■ **INSTRUCTIONS TO FOLLOW**
Where a line of the entries holds the string "dados", copy that line.

■ **THE DATA**
════════
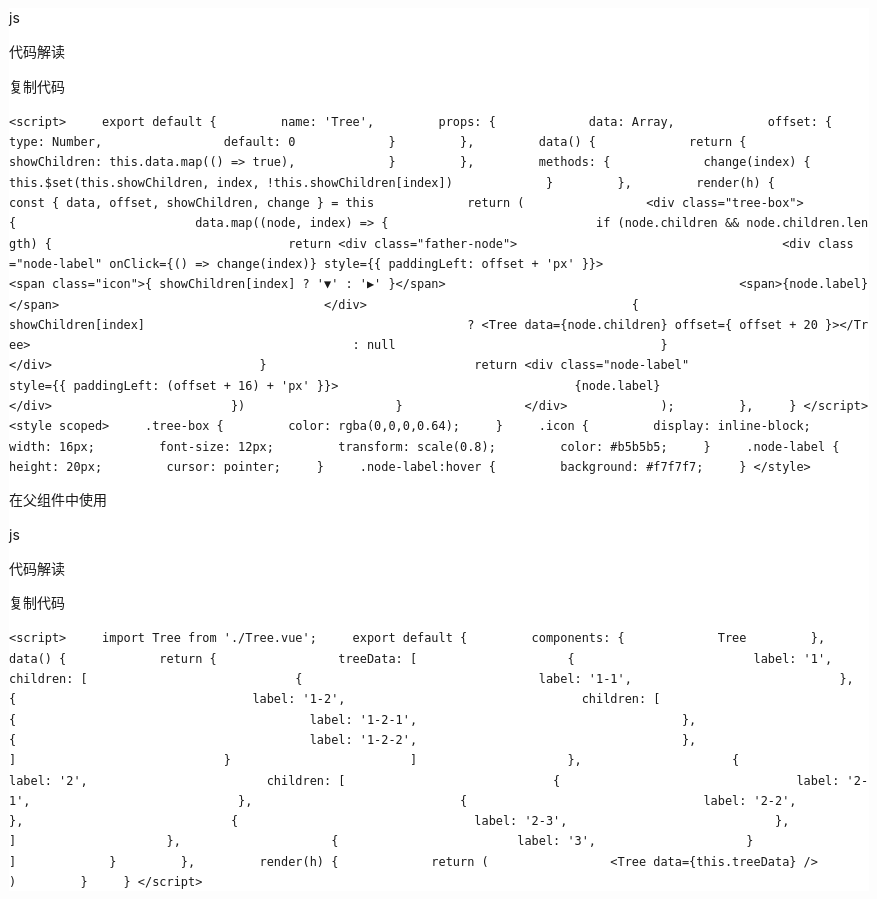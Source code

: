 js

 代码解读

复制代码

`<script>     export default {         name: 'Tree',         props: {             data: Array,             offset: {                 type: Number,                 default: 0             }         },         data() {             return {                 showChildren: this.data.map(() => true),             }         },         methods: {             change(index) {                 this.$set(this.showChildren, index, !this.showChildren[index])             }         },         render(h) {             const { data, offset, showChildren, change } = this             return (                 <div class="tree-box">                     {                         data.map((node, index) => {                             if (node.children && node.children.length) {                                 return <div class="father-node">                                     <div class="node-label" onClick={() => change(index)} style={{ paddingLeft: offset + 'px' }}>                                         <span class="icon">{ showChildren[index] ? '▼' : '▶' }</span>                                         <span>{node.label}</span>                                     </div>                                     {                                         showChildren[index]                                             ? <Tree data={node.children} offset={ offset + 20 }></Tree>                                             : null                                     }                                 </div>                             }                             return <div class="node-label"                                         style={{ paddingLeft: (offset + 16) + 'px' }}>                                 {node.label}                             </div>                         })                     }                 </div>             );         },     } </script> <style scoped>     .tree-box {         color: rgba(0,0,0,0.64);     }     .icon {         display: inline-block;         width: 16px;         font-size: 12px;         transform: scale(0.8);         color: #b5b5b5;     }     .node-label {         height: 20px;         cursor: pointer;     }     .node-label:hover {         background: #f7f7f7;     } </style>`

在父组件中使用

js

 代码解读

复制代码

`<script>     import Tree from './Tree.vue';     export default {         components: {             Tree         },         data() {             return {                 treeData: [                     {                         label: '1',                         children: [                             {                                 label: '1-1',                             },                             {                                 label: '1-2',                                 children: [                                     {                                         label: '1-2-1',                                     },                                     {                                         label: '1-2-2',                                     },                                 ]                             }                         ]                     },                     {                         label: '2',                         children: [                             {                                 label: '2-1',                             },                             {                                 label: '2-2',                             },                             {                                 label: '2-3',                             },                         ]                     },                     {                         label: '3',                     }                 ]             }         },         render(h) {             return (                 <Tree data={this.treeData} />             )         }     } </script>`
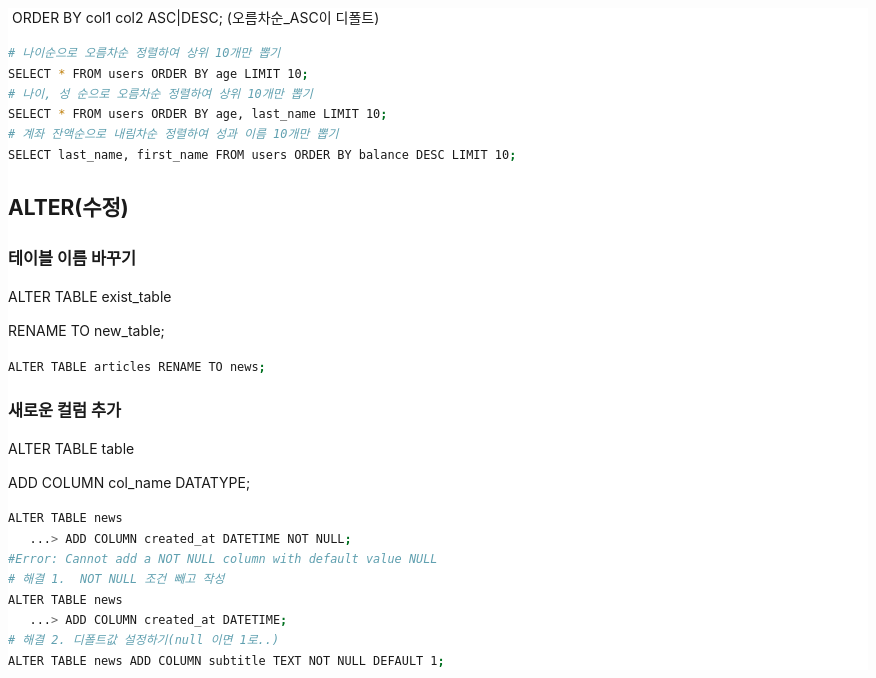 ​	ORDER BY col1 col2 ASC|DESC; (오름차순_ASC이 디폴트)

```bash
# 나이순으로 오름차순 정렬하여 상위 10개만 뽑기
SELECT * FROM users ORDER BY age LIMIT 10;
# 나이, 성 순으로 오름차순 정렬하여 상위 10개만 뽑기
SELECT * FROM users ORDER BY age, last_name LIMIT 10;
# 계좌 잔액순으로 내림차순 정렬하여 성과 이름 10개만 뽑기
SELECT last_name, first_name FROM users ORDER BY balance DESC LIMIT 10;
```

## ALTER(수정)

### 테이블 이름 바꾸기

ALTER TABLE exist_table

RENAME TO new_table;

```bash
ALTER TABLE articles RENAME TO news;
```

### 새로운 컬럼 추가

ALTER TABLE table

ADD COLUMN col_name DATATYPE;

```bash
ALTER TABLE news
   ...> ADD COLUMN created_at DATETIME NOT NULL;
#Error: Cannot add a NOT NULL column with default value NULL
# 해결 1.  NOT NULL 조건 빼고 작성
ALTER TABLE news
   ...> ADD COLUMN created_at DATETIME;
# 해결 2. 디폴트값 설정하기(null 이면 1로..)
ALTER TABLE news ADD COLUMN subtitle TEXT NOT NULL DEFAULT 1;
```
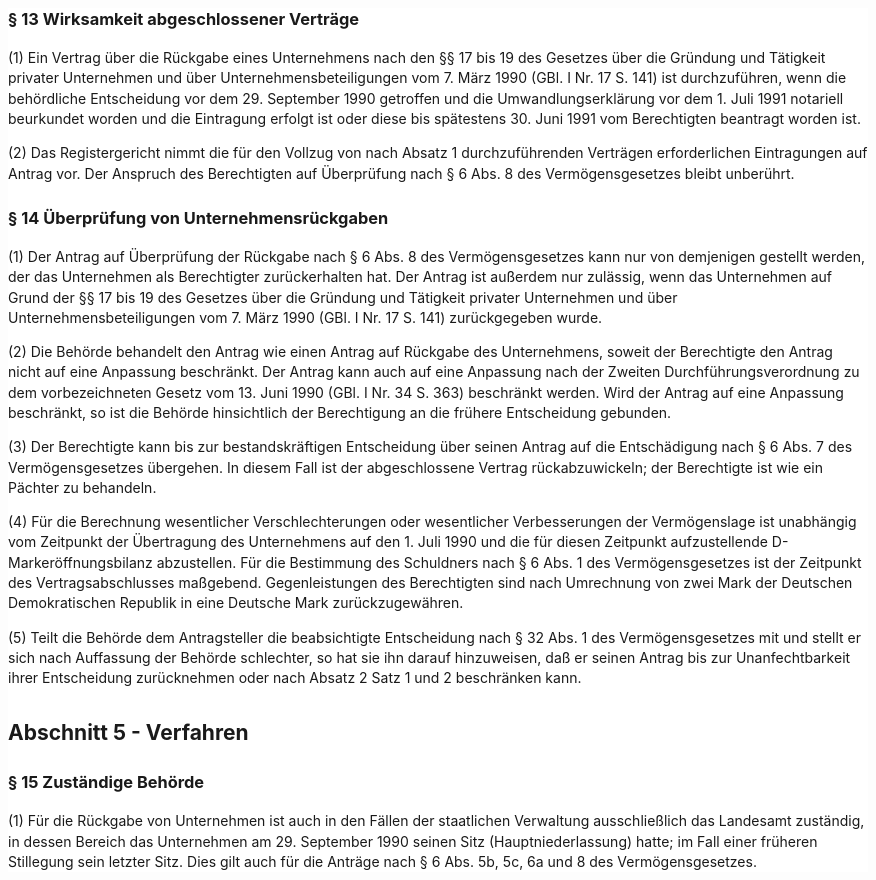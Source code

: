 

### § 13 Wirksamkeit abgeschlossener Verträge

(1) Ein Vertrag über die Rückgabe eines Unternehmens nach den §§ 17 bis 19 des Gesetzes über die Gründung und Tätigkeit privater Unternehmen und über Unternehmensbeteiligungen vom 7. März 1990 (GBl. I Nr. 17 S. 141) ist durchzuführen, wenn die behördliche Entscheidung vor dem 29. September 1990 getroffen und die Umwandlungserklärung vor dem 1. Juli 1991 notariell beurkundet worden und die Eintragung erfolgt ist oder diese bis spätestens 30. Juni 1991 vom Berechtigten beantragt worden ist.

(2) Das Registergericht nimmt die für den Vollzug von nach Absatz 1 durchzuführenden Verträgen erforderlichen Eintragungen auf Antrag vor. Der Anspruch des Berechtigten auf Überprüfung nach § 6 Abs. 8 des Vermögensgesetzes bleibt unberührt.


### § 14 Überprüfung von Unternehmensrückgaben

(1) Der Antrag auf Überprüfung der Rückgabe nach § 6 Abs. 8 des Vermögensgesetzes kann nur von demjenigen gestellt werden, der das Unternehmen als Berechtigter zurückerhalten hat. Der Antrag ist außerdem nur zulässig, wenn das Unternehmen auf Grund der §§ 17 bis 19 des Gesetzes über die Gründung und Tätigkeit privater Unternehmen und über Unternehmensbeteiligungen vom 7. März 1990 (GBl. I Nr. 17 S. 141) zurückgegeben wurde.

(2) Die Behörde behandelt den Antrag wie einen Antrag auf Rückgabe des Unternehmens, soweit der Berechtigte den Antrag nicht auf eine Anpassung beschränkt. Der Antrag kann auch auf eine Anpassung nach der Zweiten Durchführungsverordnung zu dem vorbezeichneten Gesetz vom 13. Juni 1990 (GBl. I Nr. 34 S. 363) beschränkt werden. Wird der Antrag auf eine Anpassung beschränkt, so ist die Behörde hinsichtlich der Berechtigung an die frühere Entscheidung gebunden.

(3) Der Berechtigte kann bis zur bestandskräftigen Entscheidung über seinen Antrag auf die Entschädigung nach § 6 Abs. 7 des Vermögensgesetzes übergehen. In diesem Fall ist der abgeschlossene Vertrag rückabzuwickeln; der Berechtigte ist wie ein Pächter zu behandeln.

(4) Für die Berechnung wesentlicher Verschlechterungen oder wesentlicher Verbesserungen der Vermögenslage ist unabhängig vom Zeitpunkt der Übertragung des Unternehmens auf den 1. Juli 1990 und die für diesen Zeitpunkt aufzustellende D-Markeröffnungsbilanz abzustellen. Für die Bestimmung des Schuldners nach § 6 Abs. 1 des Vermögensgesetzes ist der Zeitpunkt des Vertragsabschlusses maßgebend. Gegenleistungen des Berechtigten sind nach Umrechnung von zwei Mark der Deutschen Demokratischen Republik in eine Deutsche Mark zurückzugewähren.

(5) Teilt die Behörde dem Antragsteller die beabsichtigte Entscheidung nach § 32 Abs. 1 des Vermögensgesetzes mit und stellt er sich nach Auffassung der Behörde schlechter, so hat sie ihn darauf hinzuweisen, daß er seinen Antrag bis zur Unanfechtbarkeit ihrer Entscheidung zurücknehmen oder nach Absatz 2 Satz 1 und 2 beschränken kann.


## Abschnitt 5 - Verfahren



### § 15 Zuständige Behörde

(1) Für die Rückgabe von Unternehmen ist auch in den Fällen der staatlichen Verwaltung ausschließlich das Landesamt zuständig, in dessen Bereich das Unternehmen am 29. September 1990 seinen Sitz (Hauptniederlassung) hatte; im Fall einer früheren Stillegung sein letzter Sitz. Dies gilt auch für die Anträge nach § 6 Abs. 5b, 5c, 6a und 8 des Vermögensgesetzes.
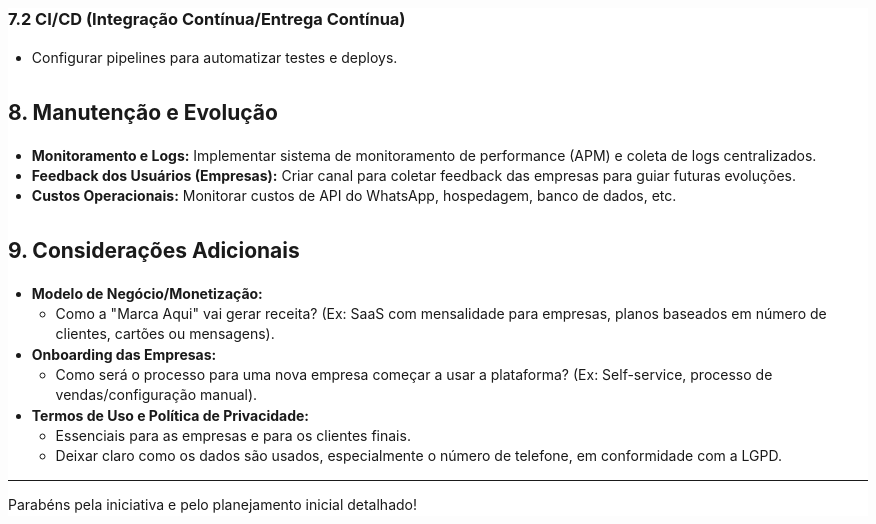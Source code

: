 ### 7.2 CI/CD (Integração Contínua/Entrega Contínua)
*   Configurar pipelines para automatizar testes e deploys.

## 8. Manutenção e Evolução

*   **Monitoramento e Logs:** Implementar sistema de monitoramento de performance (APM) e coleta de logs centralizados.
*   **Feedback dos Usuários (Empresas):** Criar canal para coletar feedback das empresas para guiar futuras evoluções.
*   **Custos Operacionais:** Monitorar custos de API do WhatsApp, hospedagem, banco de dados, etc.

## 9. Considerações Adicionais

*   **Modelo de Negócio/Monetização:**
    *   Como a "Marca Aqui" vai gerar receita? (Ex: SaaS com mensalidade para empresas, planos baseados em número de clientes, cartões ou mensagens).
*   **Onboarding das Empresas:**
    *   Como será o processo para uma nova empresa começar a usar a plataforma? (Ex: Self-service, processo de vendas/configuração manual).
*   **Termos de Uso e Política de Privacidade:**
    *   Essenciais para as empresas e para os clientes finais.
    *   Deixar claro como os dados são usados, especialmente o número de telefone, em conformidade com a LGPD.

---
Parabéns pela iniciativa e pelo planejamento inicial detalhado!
════════
■ **RESPONSE**
*   **Custos Operacionais:** Monitorar custos de API do WhatsApp, hospedagem, banco de dados, etc.
    *   Deixar claro como os dados são usados, especialmente o número de telefone, em conformidade com a LGPD.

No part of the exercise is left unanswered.